Plain-text document sources:
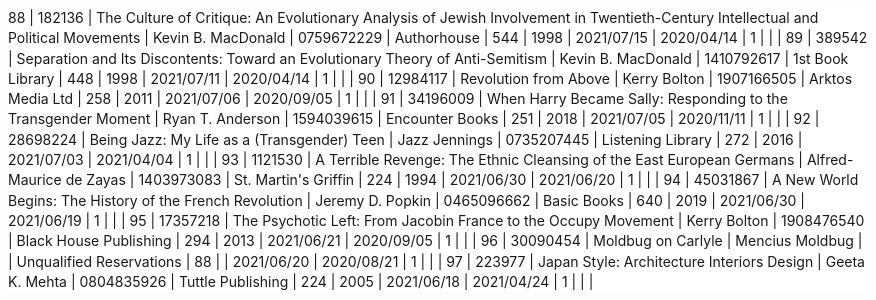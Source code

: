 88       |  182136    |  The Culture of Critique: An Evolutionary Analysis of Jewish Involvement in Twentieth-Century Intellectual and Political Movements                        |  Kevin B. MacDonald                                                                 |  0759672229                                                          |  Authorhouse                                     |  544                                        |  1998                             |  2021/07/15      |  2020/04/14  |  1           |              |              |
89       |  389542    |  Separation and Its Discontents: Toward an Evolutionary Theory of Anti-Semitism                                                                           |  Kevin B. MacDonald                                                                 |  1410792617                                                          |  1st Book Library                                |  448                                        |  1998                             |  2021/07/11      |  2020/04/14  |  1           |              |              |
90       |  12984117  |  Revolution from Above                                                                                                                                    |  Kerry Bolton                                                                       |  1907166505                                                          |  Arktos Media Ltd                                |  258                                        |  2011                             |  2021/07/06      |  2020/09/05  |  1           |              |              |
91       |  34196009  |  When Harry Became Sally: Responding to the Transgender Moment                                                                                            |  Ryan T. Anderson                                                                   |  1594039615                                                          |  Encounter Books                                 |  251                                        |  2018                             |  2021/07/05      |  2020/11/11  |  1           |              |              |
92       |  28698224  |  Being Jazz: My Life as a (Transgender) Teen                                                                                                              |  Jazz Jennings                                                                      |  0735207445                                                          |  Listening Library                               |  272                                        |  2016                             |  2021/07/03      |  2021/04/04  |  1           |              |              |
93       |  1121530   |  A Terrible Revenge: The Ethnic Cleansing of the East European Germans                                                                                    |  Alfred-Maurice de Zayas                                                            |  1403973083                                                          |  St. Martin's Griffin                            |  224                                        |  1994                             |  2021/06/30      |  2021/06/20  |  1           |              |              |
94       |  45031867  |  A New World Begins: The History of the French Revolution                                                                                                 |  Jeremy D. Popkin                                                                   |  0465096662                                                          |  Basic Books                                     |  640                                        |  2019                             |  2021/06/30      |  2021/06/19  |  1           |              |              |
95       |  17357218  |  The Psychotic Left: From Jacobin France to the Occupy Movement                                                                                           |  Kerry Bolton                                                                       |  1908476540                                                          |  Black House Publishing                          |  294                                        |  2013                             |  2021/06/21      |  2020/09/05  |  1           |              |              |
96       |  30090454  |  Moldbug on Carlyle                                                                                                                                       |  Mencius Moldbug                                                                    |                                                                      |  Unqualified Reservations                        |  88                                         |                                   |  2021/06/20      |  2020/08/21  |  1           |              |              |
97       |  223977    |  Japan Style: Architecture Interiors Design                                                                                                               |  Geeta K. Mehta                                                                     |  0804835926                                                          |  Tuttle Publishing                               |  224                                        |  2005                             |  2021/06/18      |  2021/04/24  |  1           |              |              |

---

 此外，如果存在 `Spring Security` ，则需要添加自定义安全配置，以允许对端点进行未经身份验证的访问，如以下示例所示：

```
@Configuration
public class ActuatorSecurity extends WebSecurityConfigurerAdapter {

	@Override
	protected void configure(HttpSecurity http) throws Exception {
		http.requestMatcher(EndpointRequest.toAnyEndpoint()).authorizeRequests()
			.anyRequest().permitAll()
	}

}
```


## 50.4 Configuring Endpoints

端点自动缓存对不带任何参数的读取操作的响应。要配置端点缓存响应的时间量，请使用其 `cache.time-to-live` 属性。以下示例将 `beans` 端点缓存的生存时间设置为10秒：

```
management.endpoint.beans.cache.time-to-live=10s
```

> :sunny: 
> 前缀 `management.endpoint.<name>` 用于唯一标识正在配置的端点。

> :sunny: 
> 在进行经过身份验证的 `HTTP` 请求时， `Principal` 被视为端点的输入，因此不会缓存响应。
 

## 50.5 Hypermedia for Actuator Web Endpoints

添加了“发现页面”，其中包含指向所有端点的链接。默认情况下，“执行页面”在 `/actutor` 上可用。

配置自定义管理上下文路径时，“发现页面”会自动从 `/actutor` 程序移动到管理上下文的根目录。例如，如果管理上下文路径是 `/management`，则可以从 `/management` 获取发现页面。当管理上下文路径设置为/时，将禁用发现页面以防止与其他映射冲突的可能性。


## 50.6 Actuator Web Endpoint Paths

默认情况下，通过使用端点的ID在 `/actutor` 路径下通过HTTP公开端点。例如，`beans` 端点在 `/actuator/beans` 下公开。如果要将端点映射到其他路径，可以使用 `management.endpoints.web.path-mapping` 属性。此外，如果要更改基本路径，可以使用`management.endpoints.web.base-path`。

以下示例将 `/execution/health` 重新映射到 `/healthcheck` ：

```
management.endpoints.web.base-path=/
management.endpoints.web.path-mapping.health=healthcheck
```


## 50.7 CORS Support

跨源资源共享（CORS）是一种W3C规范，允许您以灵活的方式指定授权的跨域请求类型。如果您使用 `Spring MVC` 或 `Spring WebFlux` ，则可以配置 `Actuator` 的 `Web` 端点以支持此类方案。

### Aim of the task:
Go through the records above and copy every line with the word "默认情况下".

### Written response:
添加了“发现页面”，其中包含指向所有端点的链接。默认情况下，“执行页面”在 `/actutor` 上可用。
默认情况下，通过使用端点的ID在 `/actutor` 路径下通过HTTP公开端点。例如，`beans` 端点在 `/actuator/beans` 下公开。如果要将端点映射到其他路径，可以使用 `management.endpoints.web.path-mapping` 属性。此外，如果要更改基本路径，可以使用`management.endpoints.web.base-path`。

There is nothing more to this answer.